Implanted pellets show promise of targeting dying brain cells that cause Alzheimer's, Cornell University researchers report
By David Brand
Tiny polymer pellets, some microscopic in size, containing a natural protein, hold the promise of one day being able to treat such neurodegenerative diseases as Alzheimer's. The system is startlingly effective because it targets, within a fraction of an inch, the area of the brain where cell death is causing the devastating illness.
The protein is called nerve growth factor (NGF), a well-studied member of a family of chemicals called neurotrophins that are essential for the survival of the nervous system. About two decades ago Alzheimer's patients were found to have a pronounced loss of nerve cells in the forebrain. These cells, it was discovered, could be regenerated with NGF. Since then, the problem has been how to deliver the potent protein to the affected area of the brain.
At the American Chemical Society meeting in Boston this week, two Cornell University researchers report methods for potentially delivering NGF deep within the forebrain by using a biocompatible polymer (a type of plastic). Mark Saltzman, professor of chemical engineering, has developed a pellet, about 1 millimeter across -- less than the size of a pea -- containing up to 10 milligrams of NGF, that when embedded in rat brains has been "very effective" at regenerating dying cells. Cornell polymer chemist Nadya Belcheva has taken the same idea, but reduced it to the microscopic level by coating individual molecules of NGF with a polymer. These microspheres might one day be injected into the affected areas of the brain.

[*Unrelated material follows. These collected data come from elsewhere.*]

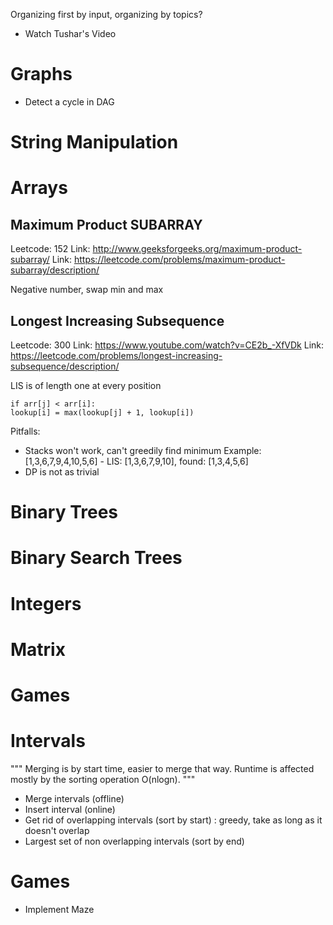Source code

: Organizing first by input, organizing by topics?
- Watch Tushar's Video


# Graphs
- Detect a cycle in DAG


# String Manipulation



# Arrays
## Maximum Product SUBARRAY
Leetcode: 152
Link: http://www.geeksforgeeks.org/maximum-product-subarray/
Link: https://leetcode.com/problems/maximum-product-subarray/description/

Negative number, swap min and max

## Longest Increasing Subsequence
Leetcode: 300
Link: https://www.youtube.com/watch?v=CE2b_-XfVDk
Link: https://leetcode.com/problems/longest-increasing-subsequence/description/

LIS is of length one at every position
```
if arr[j] < arr[i]:
lookup[i] = max(lookup[j] + 1, lookup[i])
```

Pitfalls:
- Stacks won't work, can't greedily find minimum
Example: [1,3,6,7,9,4,10,5,6] - LIS: [1,3,6,7,9,10], found: [1,3,4,5,6]
- DP is not as trivial

# Binary Trees

# Binary Search Trees

# Integers

# Matrix

# Games

# Intervals
"""
Merging is by start time, easier to merge that way.
Runtime is affected mostly by the sorting operation O(nlogn).
"""
- Merge intervals (offline)
- Insert interval (online)
- Get rid of overlapping intervals (sort by start) : greedy, take as long as it doesn't overlap
- Largest set of non overlapping intervals (sort by end)


# Games
- Implement Maze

Saltzman's research springs from his work with neurosurgeons on the treatment of tumors by implanting pellets containing chemotherapy agents in the brain. The pellet releases programmed amounts of the drugs to a tightly confined area where the tumor has been removed. A similar system, Saltzman theorized, might also be effective in using NGF to treat Alzheimer's, a disease in which memory loss and cognitive disturbances are thought to be linked to the loss of nerve cells, called cholinergic neurons, in the septal region of the basal forebrain.

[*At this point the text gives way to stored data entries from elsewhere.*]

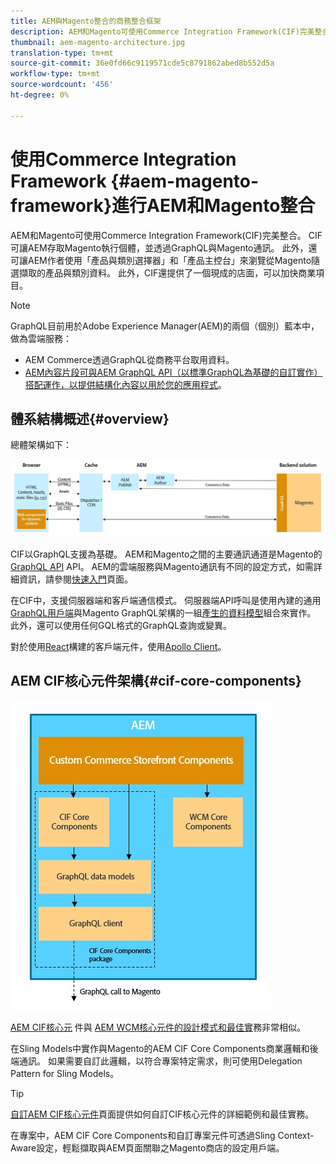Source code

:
```yaml
---
title: AEM與Magento整合的商務整合框架
description: AEM和Magento可使用Commerce Integration Framework(CIF)完美整合。 CIF可讓AEM存取Magento執行個體，並透過GraphQL與Magento通訊。 此外，還可讓AEM作者使用「產品與類別選擇器」和「產品主控台」來瀏覽從Magento隨選擷取的產品與類別資料。 此外，CIF還提供了一個現成的店面，可以加快商業項目。
thumbnail: aem-magento-architecture.jpg
translation-type: tm+mt
source-git-commit: 36e0fd66c9119571cde5c8791862abed8b552d5a
workflow-type: tm+mt
source-wordcount: '456'
ht-degree: 0%

---
```



# 使用Commerce Integration Framework {#aem-magento-framework}進行AEM和Magento整合

AEM和Magento可使用Commerce Integration Framework(CIF)完美整合。 CIF可讓AEM存取Magento執行個體，並透過GraphQL與Magento通訊。 此外，還可讓AEM作者使用「產品與類別選擇器」和「產品主控台」來瀏覽從Magento隨選擷取的產品與類別資料。 此外，CIF還提供了一個現成的店面，可以加快商業項目。

>[!NOTE]
>
>GraphQL目前用於Adobe Experience Manager(AEM)的兩個（個別）藍本中，做為雲端服務：
>
>* AEM Commerce透過GraphQL從商務平台取用資料。
>* [AEM內容片段可與AEM GraphQL API（以標準GraphQL為基礎的自訂實作）搭配運作，以提供結構化內容以用於您的應用程式](/help/assets/content-fragments/graphql-api-content-fragments.md)。


## 體系結構概述{#overview}

總體架構如下：

![CIF體系結構概述](../assets/AEM_Magento_Architecture.JPG)

CIF以GraphQL支援為基礎。 AEM和Magento之間的主要通訊通道是Magento的[GraphQL API](https://devdocs.magento.com/guides/v2.4/graphql/) API。 AEM的雲端服務與Magento通訊有不同的設定方式，如需詳細資訊，請參閱[快速入門](../getting-started.md)頁面。

在CIF中，支援伺服器端和客戶端通信模式。
伺服器端API呼叫是使用內建的通用[GraphQL用戶端](https://github.com/adobe/commerce-cif-graphql-client)與Magento GraphQL架構的一組[產生的資料模型](https://github.com/adobe/commerce-cif-magento-graphql)組合來實作。 此外，還可以使用任何GQL格式的GraphQL查詢或變異。

對於使用[React](https://reactjs.org/)構建的客戶端元件，使用[Apollo Client](https://www.apollographql.com/docs/react/)。

## AEM CIF核心元件架構{#cif-core-components}

![AEM CIF核心元件架構](../assets/cif-component-architecture.jpg)

[AEM CIF核心元](https://github.com/adobe/aem-core-cif-components) 件與 [AEM WCM核心元件的設計模式和最佳實](https://github.com/adobe/aem-core-wcm-components)務非常相似。

在Sling Models中實作與Magento的AEM CIF Core Components商業邏輯和後端通訊。 如果需要自訂此邏輯，以符合專案特定需求，則可使用Delegation Pattern for Sling Models。

>[!TIP]
>
>[自訂AEM CIF核心元件](../customizing/customize-cif-components.md)頁面提供如何自訂CIF核心元件的詳細範例和最佳實務。

在專案中，AEM CIF Core Components和自訂專案元件可透過Sling Context-Aware設定，輕鬆擷取與AEM頁面關聯之Magento商店的設定用戶端。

The delivery problem, says Saltzman, is that NGF "has a short half life of the order of minutes in the blood, and very little of a dose, perhaps less than 0.1 percent, reaches the brain,
and that amount goes all over the brain." Because NGF, which is a water-soluble protein, penetrates slowly through capillaries in the brain, very little arrives at the target tissues.
The researcher, together with Cornell graduate student Melissa Mahoney, developed a polymer pellet in which molecules of NGF were embedded, something like a sponge in which the holes are filled with solid particles. "When you put this pellet into tissue, the molecules are slowly released over a period of months," says Saltzman. "One of the nice things about the system is that we can manipulate it to release at the rate we want."
This is done, he explains, both by changing how much NGF is put into the pellet and by manipulating the structure of the polymer. "It's similar to the traffic patterns in Boston: As you try to get from one place to another you face blockages from one-way streets to barriers," he says. "We can control the molecules' pathways out of the polymer in just the same way by using restricted openings and crowding."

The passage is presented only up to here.